The Creative Curriculum
As children grow, they gain ever-increasing command of the ability to communicate well with others through speaking, listening, reading and writing. Challenging activities are incorporated into our daily program to help develop language skills, active listening, phonological awareness and emergent reading and writing skills essential for success in school and in later life.
The math activities built into our curriculum help develop important foundational skills such as observing features, organizing information, comparing attributes and identifying relationships. Over time, children learn the tools and vocabulary of mathematics, such as yardstick, height and feet, and ultimately explore complex concepts such as the three-dimensionality of cubes and spheres.
Children are born scientists, inventors and naturalists. Our program encourages children to experiment, ask questions, devise possible answers and put their theories to the test.

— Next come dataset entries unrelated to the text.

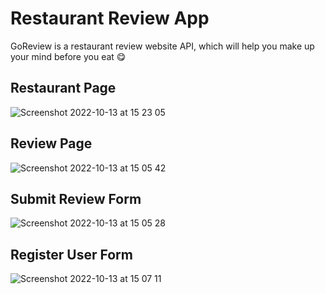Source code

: # Restaurant Review App

GoReview is a restaurant review website API, which will help you make up your mind before you eat 😋

## Restaurant Page
![Screenshot 2022-10-13 at 15 23 05](https://user-images.githubusercontent.com/37752062/195623399-aa188f22-7f6d-44fd-b55a-ad7bcebe37db.png)
## Review Page
![Screenshot 2022-10-13 at 15 05 42](https://user-images.githubusercontent.com/108692801/195619175-23b07009-5255-428e-a9a4-ef6a1a5783f6.png)
## Submit Review Form
![Screenshot 2022-10-13 at 15 05 28](https://user-images.githubusercontent.com/108692801/195619184-91e6af8e-c414-46dc-a9b1-f73abdae18df.png)
## Register User Form
![Screenshot 2022-10-13 at 15 07 11](https://user-images.githubusercontent.com/108692801/195619575-93da5611-63fc-4a45-afdc-6462ad778d0e.png)
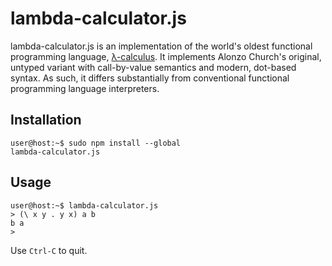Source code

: lambda-calculator.js
====================

lambda-calculator.js is an implementation of the world's oldest functional
programming language, [&#955;-calculus](https://en.wikipedia.org/wiki/Lambda_calculus).
It implements Alonzo Church's original, untyped variant with call-by-value
semantics and modern, dot-based syntax. As such, it differs substantially from
conventional functional programming language interpreters.

Installation
----------------------
<code>user@host:~$ sudo npm install --global lambda-calculator.js</code>

Usage
-----
<pre><code>user@host:~$ lambda-calculator.js
&gt; (\ x y . y x) a b
b a
&gt; </code></pre>
Use <code>Ctrl-C</code> to quit.
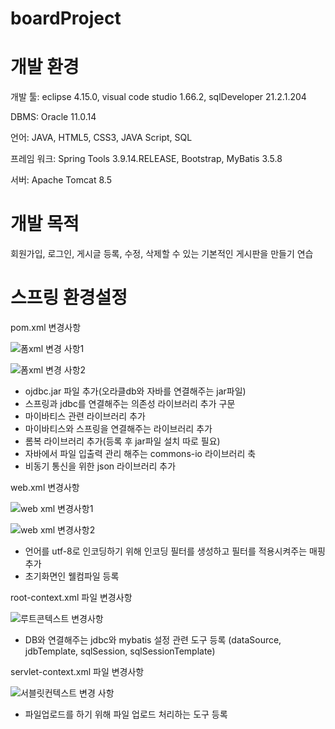 # boardProject

# 개발 환경

개발 툴: eclipse 4.15.0, visual code studio 1.66.2, sqlDeveloper 21.2.1.204

DBMS: Oracle 11.0.14

언어: JAVA, HTML5, CSS3, JAVA Script, SQL

프레임 워크: Spring Tools 3.9.14.RELEASE, Bootstrap, MyBatis 3.5.8

서버: Apache Tomcat 8.5


# 개발 목적
	
회원가입, 로그인, 게시글 등록, 수정, 삭제할 수 있는 기본적인 게시판을 만들기 연습


# 스프링 환경설정
pom.xml 변경사항

![폼xml 변경 사항1](https://user-images.githubusercontent.com/98066327/163905302-6193a0ca-d046-4296-8d53-0924a7520e49.PNG)

![폼xml 변경 사항2](https://user-images.githubusercontent.com/98066327/163906261-3f814a93-ad98-40a0-890b-d82c0eb85580.PNG)

- ojdbc.jar 파일 추가(오라클db와 자바를 연결해주는 jar파일)
- 스프링과 jdbc를 연결해주는 의존성 라이브러리 추가 구문
- 마이바티스 관련 라이브러리 추가
- 마이바티스와 스프링을 연결해주는 라이브러리 추가
- 롬복 라이브러리 추가(등록 후 jar파일 설치 따로 필요)
- 자바에서 파일 입출력 관리 해주는 commons-io 라이브러리 축
- 비동기 통신을 위한 json 라이브러리 추가


web.xml 변경사항

![web xml 변경사항1](https://user-images.githubusercontent.com/98066327/163906491-ef1c4923-25e5-423f-b681-3bbfa3871945.PNG)

![web xml 변경사항2](https://user-images.githubusercontent.com/98066327/163906793-58703c79-479c-4fbe-b48e-7b0de4b5fb83.PNG)

- 언어를 utf-8로 인코딩하기 위해 인코딩 필터를 생성하고 필터를 적용시켜주는 매핑 추가
- 초기화면인 웰컴파일 등록


root-context.xml 파일 변경사항

![루트콘텍스트 변경사항](https://user-images.githubusercontent.com/98066327/163906883-3e95d8bb-a21c-4fab-b23c-382d1a93b38f.PNG)

- DB와 연결해주는 jdbc와 mybatis 설정 관련 도구 등록
   (dataSource, jdbTemplate, sqlSession, sqlSessionTemplate)


servlet-context.xml 파일 변경사항

![서블릿컨텍스트 변경 사항](https://user-images.githubusercontent.com/98066327/163907300-683f6e8a-bca2-4354-b69d-1b549d589fab.PNG)

- 파일업로드를 하기 위해 파일 업로드 처리하는 도구 등록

Our science curriculum examines not only the natural world of plants and animals, but also introduces elementary concepts in chemistry, such as liquid, gas and solid, and in physics, such as pulleys, levers and other simple machines.

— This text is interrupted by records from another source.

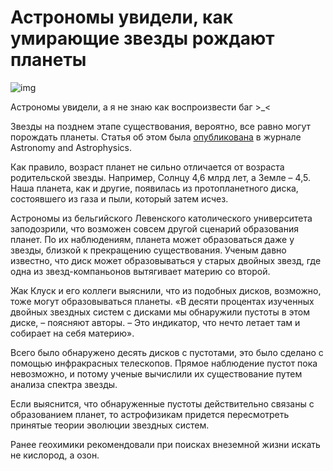 # Астрономы увидели, как умирающие звезды рождают планеты

![img](https://img.gazeta.ru/files3/595/14484595/disk-pic_32ratio_900x600-900x600-35162.jpg)

Астрономы увидели, а я не знаю как воспроизвести баг >_<

Звезды на позднем этапе существования, вероятно, все равно могут порождать планеты. Статья об этом была [опубликована](https://github.com/) в журнале Astronomy and Astrophysics.

Как правило, возраст планет не сильно отличается от возраста родительской звезды. Например, Солнцу 4,6 млрд лет, а Земле – 4,5. Наша планета, как и другие, появилась из протопланетного диска, состоявшего из газа и пыли, который затем исчез.

Астрономы из бельгийского Левенского католического университета заподозрили, что возможен совсем другой сценарий образования планет. По их наблюдениям, планета может образоваться даже у звезды, близкой к прекращению существования. Ученым давно известно, что диск может образовываться у старых двойных звезд, где одна из звезд-компаньонов вытягивает материю со второй.

Жак Клуск и его коллеги выяснили, что из подобных дисков, возможно, тоже могут образовываться планеты. «В десяти процентах изученных двойных звездных систем с дисками мы обнаружили пустоты в этом диске, – поясняют авторы. – Это индикатор, что нечто летает там и собирает на себя материю».

Всего было обнаружено десять дисков с пустотами, это было сделано с помощью инфракрасных телескопов. Прямое наблюдение пустот пока невозможно, и потому ученые вычислили их существование путем анализа спектра звезды.

Если выяснится, что обнаруженные пустоты действительно связаны с образованием планет, то астрофизикам придется пересмотреть принятые теории эволюции звездных систем.

Ранее геохимики рекомендовали при поисках внеземной жизни искать не кислород, а озон.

Children are deeply interested in the people in their world –– the people in their families, the work that neighbors do and their own place in the community. The dramatic play center allows children to explore these various roles and the contributions that each makes to the world. Social studies also involves helping children make rules for the classroom, learn to appreciate different points of view, treat others as they wish to be treated and become members of a caring classroom community.
The inner joy expressed through art, music and drama is important to children’s development. In addition to being intrinsically pleasurable, these activities allow children to express what they know and how they feel. Our program encourages children to create their own works of art, emphasizing the process of creating, rather than the product that is created.
Children use the tools of technology to solve problems, to entertain and to inform. Computers and iPads provide resources to find information, inclined planes serve as ramps for model cars and listening media promote emergent listening and reading skills. Children must learn to use technology efficiently and effectively as future citizens of an increasingly complex world.